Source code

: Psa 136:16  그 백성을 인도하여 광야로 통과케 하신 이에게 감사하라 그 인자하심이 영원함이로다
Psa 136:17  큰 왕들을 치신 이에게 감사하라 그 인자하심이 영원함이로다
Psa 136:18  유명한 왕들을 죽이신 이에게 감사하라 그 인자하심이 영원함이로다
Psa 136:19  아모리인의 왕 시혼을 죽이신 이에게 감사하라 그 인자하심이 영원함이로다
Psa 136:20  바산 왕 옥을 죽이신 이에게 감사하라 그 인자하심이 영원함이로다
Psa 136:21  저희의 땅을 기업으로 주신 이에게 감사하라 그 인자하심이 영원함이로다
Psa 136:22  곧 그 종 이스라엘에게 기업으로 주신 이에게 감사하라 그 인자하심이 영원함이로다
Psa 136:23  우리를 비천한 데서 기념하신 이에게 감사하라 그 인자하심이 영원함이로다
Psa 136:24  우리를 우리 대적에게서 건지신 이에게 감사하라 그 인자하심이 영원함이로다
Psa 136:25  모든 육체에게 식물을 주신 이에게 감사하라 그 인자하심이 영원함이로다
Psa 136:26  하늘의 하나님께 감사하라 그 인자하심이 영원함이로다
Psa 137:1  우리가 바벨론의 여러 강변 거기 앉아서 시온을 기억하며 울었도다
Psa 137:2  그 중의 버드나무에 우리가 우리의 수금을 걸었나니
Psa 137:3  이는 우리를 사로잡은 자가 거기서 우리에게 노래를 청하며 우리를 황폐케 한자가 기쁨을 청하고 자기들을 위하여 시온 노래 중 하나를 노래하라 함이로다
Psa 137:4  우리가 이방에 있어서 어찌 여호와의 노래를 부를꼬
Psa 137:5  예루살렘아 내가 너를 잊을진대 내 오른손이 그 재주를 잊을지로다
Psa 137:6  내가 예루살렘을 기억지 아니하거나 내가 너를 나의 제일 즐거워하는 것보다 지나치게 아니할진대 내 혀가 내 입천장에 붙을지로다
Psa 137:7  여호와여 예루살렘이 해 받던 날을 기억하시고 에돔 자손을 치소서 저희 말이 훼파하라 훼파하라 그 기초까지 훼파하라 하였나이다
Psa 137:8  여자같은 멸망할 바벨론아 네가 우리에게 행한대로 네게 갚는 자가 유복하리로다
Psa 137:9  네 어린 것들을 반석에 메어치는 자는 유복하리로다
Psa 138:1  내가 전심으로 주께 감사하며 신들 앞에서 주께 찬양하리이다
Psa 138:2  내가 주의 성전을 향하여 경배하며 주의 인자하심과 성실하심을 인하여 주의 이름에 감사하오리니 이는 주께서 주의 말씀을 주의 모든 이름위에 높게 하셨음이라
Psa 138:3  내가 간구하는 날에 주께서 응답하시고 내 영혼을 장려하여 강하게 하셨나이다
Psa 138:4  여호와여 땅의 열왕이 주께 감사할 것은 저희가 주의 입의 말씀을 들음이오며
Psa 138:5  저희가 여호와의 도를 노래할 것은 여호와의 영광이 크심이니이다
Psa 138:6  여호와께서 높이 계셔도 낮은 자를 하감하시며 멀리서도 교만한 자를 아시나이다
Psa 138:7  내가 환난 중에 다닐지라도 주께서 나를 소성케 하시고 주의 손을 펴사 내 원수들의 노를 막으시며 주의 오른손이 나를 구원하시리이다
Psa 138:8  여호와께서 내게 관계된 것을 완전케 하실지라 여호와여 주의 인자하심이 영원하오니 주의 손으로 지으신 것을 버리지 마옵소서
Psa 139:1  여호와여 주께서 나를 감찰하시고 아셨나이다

+++

■ Problem ■
Where the line with "하나를 노래하라 함이로다" ends, your copy should end too; please return exactly the lines from the first line of the data through it.

■ Output below ■
Source code

: Psa 136:16  그 백성을 인도하여 광야로 통과케 하신 이에게 감사하라 그 인자하심이 영원함이로다
Psa 136:17  큰 왕들을 치신 이에게 감사하라 그 인자하심이 영원함이로다
Psa 136:18  유명한 왕들을 죽이신 이에게 감사하라 그 인자하심이 영원함이로다
Psa 136:19  아모리인의 왕 시혼을 죽이신 이에게 감사하라 그 인자하심이 영원함이로다
Psa 136:20  바산 왕 옥을 죽이신 이에게 감사하라 그 인자하심이 영원함이로다
Psa 136:21  저희의 땅을 기업으로 주신 이에게 감사하라 그 인자하심이 영원함이로다
Psa 136:22  곧 그 종 이스라엘에게 기업으로 주신 이에게 감사하라 그 인자하심이 영원함이로다
Psa 136:23  우리를 비천한 데서 기념하신 이에게 감사하라 그 인자하심이 영원함이로다
Psa 136:24  우리를 우리 대적에게서 건지신 이에게 감사하라 그 인자하심이 영원함이로다
Psa 136:25  모든 육체에게 식물을 주신 이에게 감사하라 그 인자하심이 영원함이로다
Psa 136:26  하늘의 하나님께 감사하라 그 인자하심이 영원함이로다
Psa 137:1  우리가 바벨론의 여러 강변 거기 앉아서 시온을 기억하며 울었도다
Psa 137:2  그 중의 버드나무에 우리가 우리의 수금을 걸었나니
Psa 137:3  이는 우리를 사로잡은 자가 거기서 우리에게 노래를 청하며 우리를 황폐케 한자가 기쁨을 청하고 자기들을 위하여 시온 노래 중 하나를 노래하라 함이로다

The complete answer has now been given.